Yukiko sorgt sich am meisten um das Schulsystem, das in den höheren Jahrgängen nur noch auf das Auswendiglernen für die rigiden Zulassungsprüfungen der Universitäten ausgerichtet ist. Andererseits ist Akari erst zwei Jahre alt, und Kindergarten-, Vor- und Grundschulversorgung sind in Japan im Vergleich mit anderen Industrieländern vorbildlich. Yukiko weiß das, doch sie gibt sich nicht zufrieden: „Dieses Kaufhaus ist wie ein Abbild unserer Politik. Nach außen wirkt es großartig, und alles wird getan, um die Menschen zu verführen. Im Inneren aber ist es leer, und was zu kaufen sinnvoll wäre ist zu teuer.“
So einfühlsam betrachten nur wenige Japaner die Politik ihres Landes. Die Kaufhausgäste haben andere Dinge im Sinn: Das schnelle Vergnügen, der gelungene Kauf versprechen Abwechslung vom monotonen Arbeitsalltag. Die Politik bietet das nicht: Ihr Unterhaltungswert in Japan ist gering, die Programme der Parteien gleichen sich, nur die Kommunisten machen eine Ausnahme und werden deshalb als einer der möglichen Wahlgewinner gehandelt.
Wem das Gespür für die kleinen Veränderungen im Alltag fehlt, den treibt die politische Lage leicht zur Verzweiflung: „Die Japaner sind zu reich“, urteilt der Schriftsteller Makoto Shiina. „Auch wenn man nicht zur Wahl geht, gibt es keinen Krieg und keine Gefahr, daß man weniger verdient. Das führt zum Desinteresse an der Politik.“ Richtig daran ist, daß die Politikverdrossenheit alle Schichten durchläuft. So kann man im alten Tokio der Arbeiterschaft der gleichen Gleichgültigkeit begegnen wie im ultramodernen Shinjuku.
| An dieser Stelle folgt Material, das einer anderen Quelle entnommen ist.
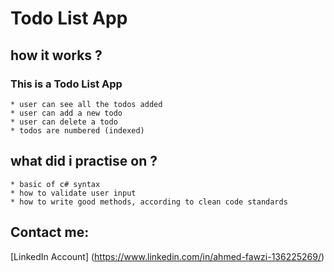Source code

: # Todo List App

## how it works ?
### This is a Todo List App
    * user can see all the todos added
    * user can add a new todo
    * user can delete a todo
    * todos are numbered (indexed)
    

## what did i practise on ?
    * basic of c# syntax
    * how to validate user input 
    * how to write good methods, according to clean code standards
    



## Contact me:
[LinkedIn Account] (https://www.linkedin.com/in/ahmed-fawzi-136225269/)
Shitamachi – „untere Stadt“ – nennt sich der alte Industriebezirk im Osten der Hauptstadt. Hier tragen die Männer nur am Wochenende Anzüge, die sie wochentags mit dem Blaumann wechseln. Am Sonntag sind die Altstadtgassen belebt. Die Wettbüros der Pferderenn-Lotterie haben geöffnet. Abertausende von Arbeitern strömen durchs rotleuchtende Schreintor des Donnergottes, der Passierstelle zu den Wettbüros.
„Diejenigen, die in der Gesellschaft untern stehen und schwach sind, kommen zur Pferderenn-Lotterie“, erklärt Kanji Sakakibara, 47, seinen Sonntagsausflug. Kanji ist Angestellter einer Gaststätten- Zweigstelle, die von der Schließung bedroht ist. „Japan wird zu schwach. Wir wissen nicht mehr, was wir wollen“, klagt Kanji. Doch auf weitere Kritik wartet man vergeblich. „Besser kann's nicht mehr werden, aber kann es schlechter werden?“ bringt der bedrängte Angestellte die wirtschaftliche Lage Japans auf den Punkt. Diese Nüchternheit zeichnet viele Wähler, unabhängig von ihrer Lage, aus. Es scheint, als gelänge es ihnen, an der Politik gerade dann nicht zu verzweifeln, wenn diese zum Verzweifeln allen Anlaß bietet.